Quoique bon avec ses nombreux employés, il eut à souffrir des grèves et n'en garda pas de rancune, sa maison restant ouverte pour secourir les femmes et les enfants des grévistes, qu'il considérait comme en dehors de la lutte. Il répondit aux cas de violence, qui sont malheureusement fréquents aux États-Unis dans les événements de ce genre, par la création d'une caisse de secours pour les accidents, dont la Compagnie qu'il dirigeait faisait seule les versements. Pour les cas de maladie, il fonda un hôpital, où sa famille contribua personnellement, ainsi qu'aux autres institutions de charité et de récréation, bibliothèque, salle de lecture et de réunion, avec journaux et revues périodiques, à l'usage des ouvriers, tous les soirs et une partie du dimanche.

Il n'ignorait pas cependant qu'en opérant ainsi, on peut récolter l'ingratitude et qu'en multipliant les fondations de ce genre, en Amérique, comme il en est souvent de même en France, on s'expose à entendre dire : « Nous n'aimons pas ces bâtiments et toutes ces choses, qui n'ont qu'un but, de contenter les ouvriers, quand ils devraient être mécontents, de les détourner des grèves, quand ils seraient disposés à en faire, de les cajoler pour leur faire accepter des salaires plus bas que ceux qu'ils devraient avoir. » Mais cela ne le détournait pas de la voie qu'il avait noblement choisie, qu'il suivit avec persévérance et pour laquelle il était heureux de vivre.
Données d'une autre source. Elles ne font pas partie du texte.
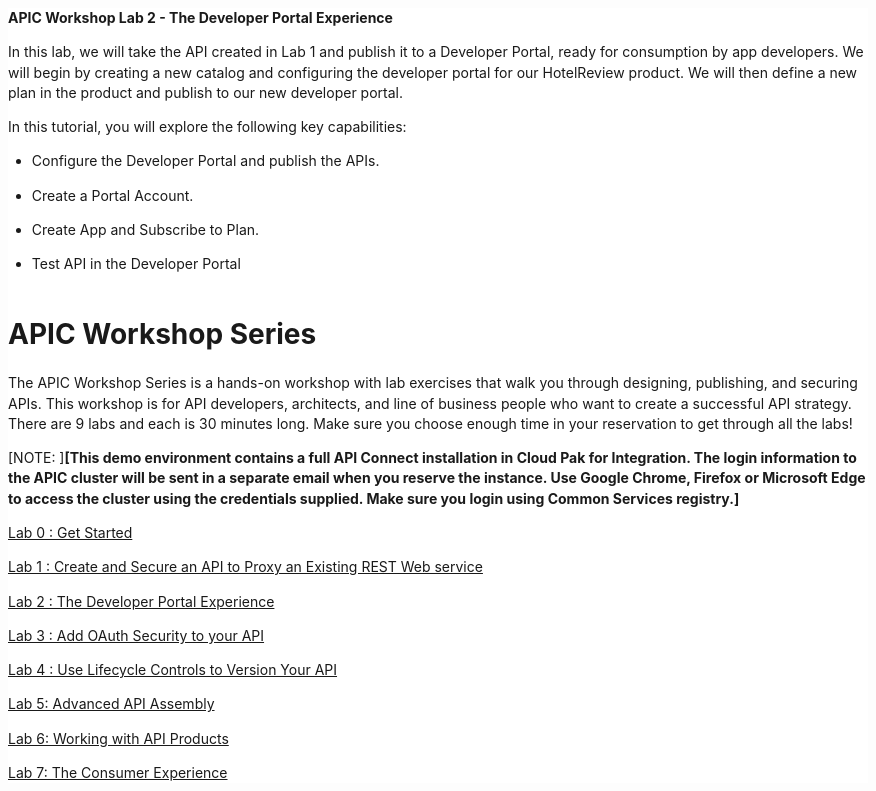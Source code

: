 **APIC Workshop Lab 2 - The Developer Portal Experience**

In this lab, we will take the API created in Lab 1 and publish it to a
Developer Portal, ready for consumption by app developers. We will begin
by creating a new catalog and configuring the developer portal for our
HotelReview product. We will then define a new plan in the product and
publish to our new developer portal.

In this tutorial, you will explore the following key capabilities:

-   Configure the Developer Portal and publish the APIs.

-   Create a Portal Account.

-   Create App and Subscribe to Plan.

-   Test API in the Developer Portal

 APIC Workshop Series
==================================================================================================================================================================================================================

The APIC Workshop Series is a hands-on workshop with lab exercises that
walk you through designing, publishing, and securing APIs. This workshop
is for API developers, architects, and line of business people who want
to create a successful API strategy. There are 9 labs and each is 30
minutes long. Make sure you choose enough time in your reservation to
get through all the labs! 

[NOTE: ]**[This demo environment contains a
full API Connect installation in Cloud Pak for Integration. The login
information to the APIC cluster will be sent in a separate email when
you reserve the instance. Use Google Chrome, Firefox or Microsoft Edge
to access the cluster using the credentials supplied. Make sure you
login using Common Services registry.]**

[Lab 0 : Get Started](https://github.com/ibm-ecosystem-lab/APICv10/tree/main/instructions/Lab0)

[Lab 1 : Create and Secure an API to Proxy an Existing REST Web
service](https://github.com/ibm-ecosystem-lab/APICv10/tree/main/instructions/Lab1)

[Lab 2 : The Developer Portal
Experience](https://github.com/ibm-ecosystem-lab/APICv10/tree/main/instructions/Lab2)

[Lab 3 : Add OAuth Security to your
API](https://github.com/ibm-ecosystem-lab/APICv10/tree/main/instructions/Lab3)

[Lab 4 : Use Lifecycle Controls to Version Your
API](https://github.com/ibm-ecosystem-lab/APICv10/tree/main/instructions/Lab4)

[Lab 5: Advanced API
Assembly](https://github.com/ibm-ecosystem-lab/APICv10/tree/main/instructions/Lab5)

[Lab 6: Working with API
Products](https://github.com/ibm-ecosystem-lab/APICv10/tree/main/instructions/Lab6)

[Lab 7: The Consumer
Experience](https://github.com/ibm-ecosystem-lab/APICv10/tree/main/instructions/Lab7)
Il avait, du reste, un certain esprit naturel : « La meilleure manière de préparer l'anthracite, disait-il, c'est d'enlever tout ce que l'on peut de schistes et de persuader au consommateur que le reste est du charbon », ou encore : « Quand vous débutez dans la vie pratique, ne cherchez pas la position d'ingénieur en chef du New-York Central and Hudson River Railroad, vous auriez trop à attendre. Si on vous nommait, ce serait une folie d'accepter et on vous remercierait dans un mois. Voyez le futur docteur, il va à l'hôpital, il travaille pour rien, il ne fait pas de mal, ou s'il en fait, on ne le sait pas. Je préfère un jeune homme qui soit bien à sa place avec pas trop de responsabilité, à celui qui se trouverait de suite débordé. »

Nous ne parlerons qu'en passant de l'oeuvre littéraire de Coxe ; nous avons déjà cité sa traduction de la mécanique de Weisbach ; pendant vingt-cinq années, les transactions de l'American Institute of Mining Engineers sont pleines de ses communications et de ses travaux, nous y renverrons ceux qui désireraient les connaître.

Son esprit inventif se porta dans bon nombre de directions ; on lui doit la substitution des rubans d'acier aux chaînes dans le levé des mines, des améliorations dans les lampes de sûreté, un micromètre, un laveur de charbons, des cribles rotatifs, des perfectionnements dans les pompes; l'emploi au laboratoire d'une solution de chlorure de zinc pour séparer les schistes et le charbon, un four à menus d'anthracite, etc.

Coxe avait conservé le souvenir reconnaissant de l'instruction technique qu'il avait si libéralement reçue à l'École des Mines de Paris. Il avait fait don, dans plusieurs occasions, de collections de minéraux importantes et il avait maintenu des relations cordiales avec M Haton, comme avec son camarade Carnot, à Freiberg et à Paris en 1889.

Au moment où Coxe était enlevé par une fluxion de poitrine, M. Haton venait de demander pour lui la croix de la Légion d'honneur. Son souvenir restera dans le coeur des ingénieurs français qui ont eu l'occasion de le connaître en Amérique et d'apprécier son accueil cordial. C'était un ingénieur de talent et avant tout un homme de bien.